Ronnie George: Laughing Bear… Smiling Man
By Mark Kiemele
Ronnie was one of my favourite people and one of my favourite carvers.
While he lived at Kulleet Bay, he used to stop by my office at Stz’uminus First Nation to talk and sell his carvings. Lucky for me, my office was the first one among many, so I got to buy a lot of his carvings, especially his most famous – Laughing Bear.
Ronnie’s Laughing Bear makes me smile every time I look at it. It made me laugh too, the first time he told me the story behind it.
“White man and Indians are fighting over the salmon. Who’s got the fish… who’s got the fish?”

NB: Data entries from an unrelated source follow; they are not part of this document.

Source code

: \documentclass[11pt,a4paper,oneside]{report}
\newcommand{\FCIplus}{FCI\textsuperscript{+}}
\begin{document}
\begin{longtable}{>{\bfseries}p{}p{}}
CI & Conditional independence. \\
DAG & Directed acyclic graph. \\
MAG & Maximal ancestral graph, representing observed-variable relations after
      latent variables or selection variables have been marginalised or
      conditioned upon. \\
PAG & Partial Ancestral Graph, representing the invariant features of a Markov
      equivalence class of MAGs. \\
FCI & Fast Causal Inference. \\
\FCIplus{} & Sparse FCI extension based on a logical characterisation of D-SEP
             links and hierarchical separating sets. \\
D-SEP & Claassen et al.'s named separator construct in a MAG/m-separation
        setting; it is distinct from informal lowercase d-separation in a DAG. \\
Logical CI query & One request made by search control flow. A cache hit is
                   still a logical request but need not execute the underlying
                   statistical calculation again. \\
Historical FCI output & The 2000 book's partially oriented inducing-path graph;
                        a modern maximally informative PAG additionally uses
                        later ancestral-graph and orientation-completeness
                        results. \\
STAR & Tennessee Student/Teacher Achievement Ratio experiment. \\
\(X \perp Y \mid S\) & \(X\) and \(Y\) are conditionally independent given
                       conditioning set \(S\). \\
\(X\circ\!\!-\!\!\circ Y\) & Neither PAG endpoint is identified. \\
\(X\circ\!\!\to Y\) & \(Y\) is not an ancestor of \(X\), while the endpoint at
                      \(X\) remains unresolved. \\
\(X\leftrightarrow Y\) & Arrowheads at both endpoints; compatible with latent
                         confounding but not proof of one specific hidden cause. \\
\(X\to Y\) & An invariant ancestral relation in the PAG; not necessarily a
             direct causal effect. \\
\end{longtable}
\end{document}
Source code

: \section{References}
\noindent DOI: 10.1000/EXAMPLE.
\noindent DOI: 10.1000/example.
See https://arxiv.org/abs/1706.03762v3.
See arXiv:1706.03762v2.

Ronnie would turn Laughing Bear around. The front showed the bear’s paw covering his smile. The back showed where the bear had hidden salmon and why he was smiling.
Ronnie didn’t use fancy carving tools. He just used a simple jack-knife to carve red or yellow cedar. And he didn’t use fancy oils or paints to decorate his carvings. Brown shoe polish would usually do the job just fine.
Augie Sylvester and Ronnie were best friends as young men on Penelakut Island. Augie likes to tell stories about how he and Ronnie would spend weeks travelling and fishing in their boat, often travelling far from their home. When food or gas supplies were low, they would head to the nearest port.
Augie would sketch a design on a piece of wood and Ronnie would carve it. Then they would sell the carving before heading out again into the Salish Sea.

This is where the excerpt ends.